▶ _Try it_
In the output, include exactly the lines from the beginning of the records up to and including the one that contains "Linear Discriminant Analysis", and leave out the pictures.

▶ _Data extract_

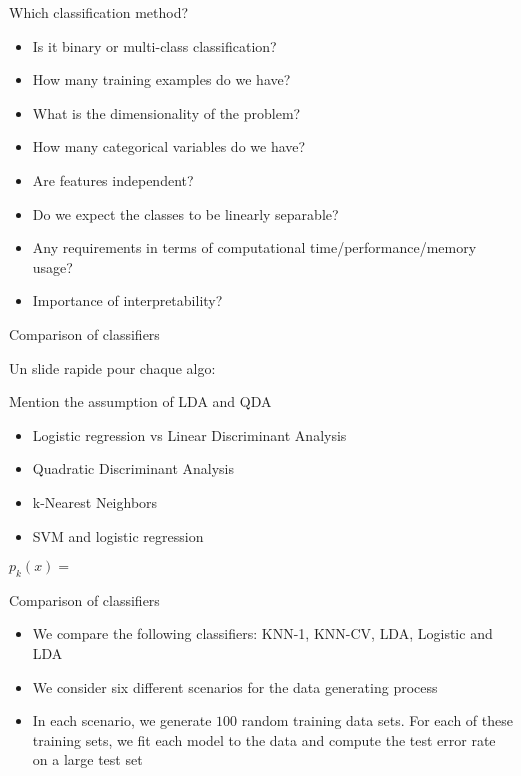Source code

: \documentclass[14pt]{beamer}
\begin{document}
\begin{frame}{Which classification method?}

\begin{itemize}
	\item Is it binary or multi-class classification?
	\item How many training examples do we have?
	\item What is the dimensionality of the problem?
	\item How many categorical variables do we have?
	\item Are features independent?
	\item Do we expect the classes to be linearly separable?
	\item Any requirements in terms of computational time/performance/memory usage?
	\item Importance of interpretability?
\end{itemize}

\end{frame}

\begin{frame}{Comparison of classifiers}

Un slide rapide pour chaque algo: 

Mention the assumption of LDA and QDA

\begin{itemize}
	\item Logistic regression vs Linear Discriminant Analysis
	\item Quadratic Discriminant Analysis
	\item k-Nearest Neighbors
	\item SVM and logistic regression
\end{itemize}


$p_k(x) = \frac{}{}$

\end{frame}


\begin{frame}{Comparison of classifiers}

\begin{itemize}
	\item We compare the following classifiers: \alert{KNN-1}, \alert{KNN-CV}, \alert{LDA}, \alert{Logistic} and \alert{LDA}
	\item We consider six different scenarios for the data generating process
	\item In each scenario, we generate $100$ random training data sets. For each of these training sets, we fit each model to the data and compute the test error rate on a large test set
\end{itemize}


\end{frame}
\end{document}

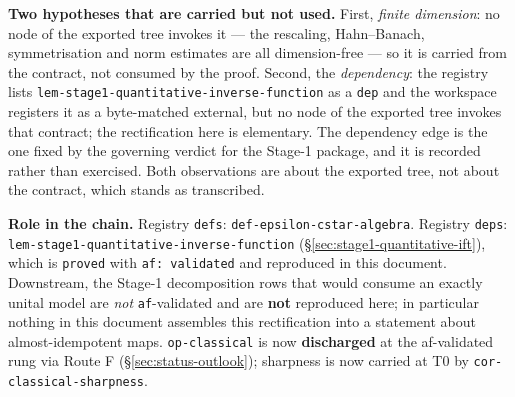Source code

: \noindent\textbf{Two hypotheses that are carried but not used.} First, \emph{finite
dimension}: no node of the exported tree invokes it --- the rescaling, Hahn--Banach,
symmetrisation and norm estimates are all dimension-free --- so it is carried from the
contract, not consumed by the proof. Second, the \emph{dependency}: the registry lists
\texttt{lem-stage1-quantitative-inverse-function} as a \texttt{dep} and the workspace
registers it as a byte-matched external, but no node of the exported tree invokes that
contract; the rectification here is elementary. The dependency edge is the one fixed by the
governing verdict for the Stage-1 package, and it is recorded rather than exercised. Both
observations are about the exported tree, not about the contract, which stands as
transcribed.

\noindent\textbf{Role in the chain.} Registry \texttt{defs}:
\texttt{def-epsilon-cstar-algebra}. Registry \texttt{deps}:
\texttt{lem-stage1-quantitative-inverse-function}
(\S\ref{sec:stage1-quantitative-ift}), which is \texttt{proved} with \texttt{af: validated}
and reproduced in this document. Downstream, the Stage-1 decomposition rows that would
consume an exactly unital model are \emph{not} \texttt{af}-validated and are \textbf{not}
reproduced here; in particular nothing in this document assembles this rectification into a
statement about almost-idempotent maps. \texttt{op-classical} is now \textbf{discharged} at the af-validated rung via Route F (\S\ref{sec:status-outlook}); sharpness is now carried at T0 by \texttt{cor-classical-sharpness}.
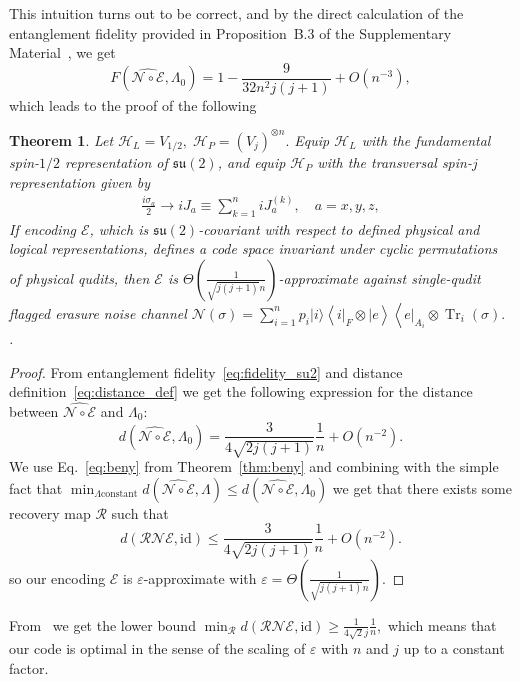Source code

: \documentclass[10pt,twocolumn,superscriptaddress,aps,amsmath,amssymb,citeautoscript,floatfix,prx,longbibliography]{revtex4-2}
\newtheorem{theorem}{Theorem}
\theoremstyle{plain}
\theoremstyle{plain}
\theoremstyle{plain}
\theoremstyle{plain}
\theoremstyle{plain}
\theoremstyle{plain}
\begin{document}
This intuition turns out to be correct, and by the direct calculation of the entanglement fidelity provided in Proposition~B.3 of the Supplementary Material~\cite{SuppMat}, we get
\begin{equation}\label{eq:fidelity_su2}
    F\left(\widehat{\mathcal{N} \circ \mathcal{E}}, \Lambda_0\right)=1-\frac{9}{32 n^2 j(j+1)}+O\left(n^{-3}\right),
\end{equation}
which leads to the proof of the following
\begin{theorem}\label{thrm:su2scale}
Let
$
    \mathcal H_L=V_{1/2},\;
    \mathcal H_P=(V_j)^{\otimes n}.
$
Equip \(\mathcal H_L\) with the fundamental spin-\(1/2\) representation of
\(\mathfrak{su}(2)\), and equip \(\mathcal H_P\) with the transversal spin-\(j\)
representation given by
\begin{equation}
\begin{gathered}
\frac{i \sigma_a}{2} \rightarrow i J_a \equiv \sum_{k=1}^n i J_a^{(k)}, \quad a=x, y, z,
\end{gathered}
\end{equation} 
If encoding $\mathcal{E}$, which is $\mathfrak{su}(2)$-covariant with respect to defined physical and logical representations,  defines a code space invariant under cyclic permutations of physical qudits, then $\mathcal{E}$ is $\Theta\left(\frac{1}{\sqrt{j(j+1)}n}\right)$-approximate against single-qudit flagged erasure noise channel $\mathcal{N}(\sigma)=\sum_{i=1}^n p_i|i\rangle\left\langle\left. i\right|_F \otimes \mid e\right\rangle\left\langle\left. e\right|_{A_i} \otimes \operatorname{Tr}_i(\sigma) .\right.$ .
\end{theorem}

\begin{proof}
From entanglement fidelity~\eqref{eq:fidelity_su2} and distance definition~\eqref{eq:distance_def} we get the following expression for the distance between $\widehat{\mathcal{N} \circ \mathcal{E}}$ and $\Lambda_0$:
\[
    d(\widehat{\mathcal{N} \circ \mathcal{E}}, \Lambda_0)=\frac{3}{4 \sqrt{2 j(j+1)}} \frac{1}{n}+O\left(n^{-2}\right).
\]
We use Eq.~\eqref{eq:beny} from Theorem~\ref{thm:beny} and combining with the simple fact that 
$
\min _{\Lambda \text{constant}} d(\widehat{\mathcal{N} \circ \mathcal{E}}, \Lambda) \leq d\left(\widehat{\mathcal{N} \circ \mathcal{E}}, \Lambda_0\right)
$
we get that there exists some recovery map $\mathcal{R}$ such that
\[
    d(\mathcal{R} \mathcal{N} \mathcal{E}, \mathrm{id}) \leq \frac{3}{4 \sqrt{2 j(j+1)}} \frac{1}{n}+O\left(n^{-2}\right).
\]
so our encoding $\mathcal{E}$ is $\varepsilon$-approximate with $\varepsilon=\Theta\left(\frac{1}{\sqrt{j(j+1)}n}\right)$.
\end{proof}
From~\cite{Faist2020} we get the lower bound
$
        \min _{\mathcal{R}} d(\mathcal{R} \mathcal{N} \mathcal{E}, \mathrm{id})\geq \frac{1}{4 \sqrt{2} j} \frac{1}{n},
$
which means that our code is optimal in the sense of the scaling of $\varepsilon$ with $n$ and $j$ up to a constant factor.
\end{document}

▶ _Problem solution_
Source code

: \documentclass[14pt]{beamer}
\begin{document}
\begin{frame}{Which classification method?}

\begin{itemize}
	\item Is it binary or multi-class classification?
	\item How many training examples do we have?
	\item What is the dimensionality of the problem?
	\item How many categorical variables do we have?
	\item Are features independent?
	\item Do we expect the classes to be linearly separable?
	\item Any requirements in terms of computational time/performance/memory usage?
	\item Importance of interpretability?
\end{itemize}

\end{frame}

\begin{frame}{Comparison of classifiers}

Un slide rapide pour chaque algo: 

Mention the assumption of LDA and QDA

\begin{itemize}
	\item Logistic regression vs Linear Discriminant Analysis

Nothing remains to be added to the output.